##### RECORDS FOR PROCESSING #####

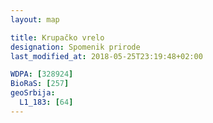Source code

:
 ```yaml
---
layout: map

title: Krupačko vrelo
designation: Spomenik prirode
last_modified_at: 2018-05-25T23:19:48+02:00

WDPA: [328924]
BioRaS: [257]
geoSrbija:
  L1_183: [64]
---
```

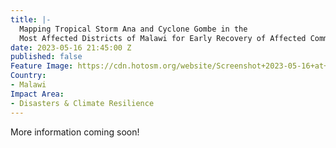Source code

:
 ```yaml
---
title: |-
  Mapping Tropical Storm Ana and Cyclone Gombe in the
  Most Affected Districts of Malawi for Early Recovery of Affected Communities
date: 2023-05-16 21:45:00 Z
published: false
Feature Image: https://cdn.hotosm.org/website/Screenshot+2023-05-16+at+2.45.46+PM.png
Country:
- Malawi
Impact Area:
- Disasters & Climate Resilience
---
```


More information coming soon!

#####
##### RECORDS FOR PROCESSING #####

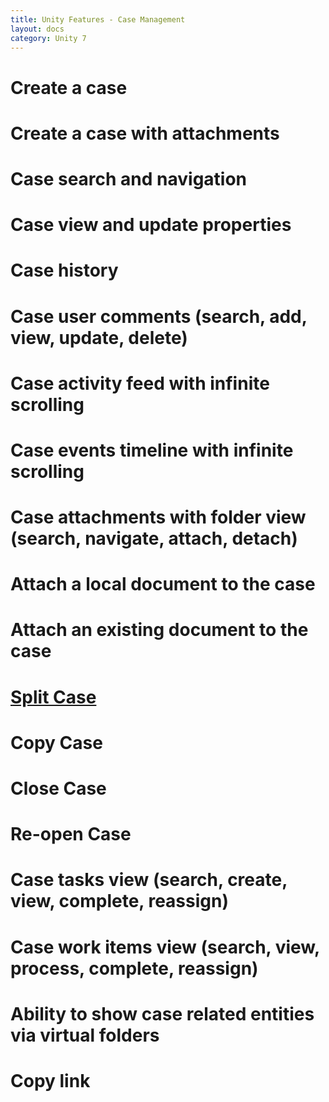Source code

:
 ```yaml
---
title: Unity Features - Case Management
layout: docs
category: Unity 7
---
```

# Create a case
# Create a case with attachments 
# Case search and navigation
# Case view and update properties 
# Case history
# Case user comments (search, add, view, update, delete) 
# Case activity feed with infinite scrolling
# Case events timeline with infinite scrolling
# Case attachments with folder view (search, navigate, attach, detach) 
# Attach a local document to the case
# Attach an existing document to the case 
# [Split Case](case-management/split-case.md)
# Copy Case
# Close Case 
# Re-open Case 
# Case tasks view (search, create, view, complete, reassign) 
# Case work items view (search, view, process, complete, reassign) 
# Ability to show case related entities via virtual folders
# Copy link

#####

_EXERCISE GOAL:_ From the entries above, write out only the lines starting at the line that holds "# Case tasks" and ending at the line that holds "# Copy link", keeping both and matching them exactly.

_SOLUTION TO THE PROBLEM:_
# Case tasks view (search, create, view, complete, reassign) 
# Case work items view (search, view, process, complete, reassign) 
# Ability to show case related entities via virtual folders
# Copy link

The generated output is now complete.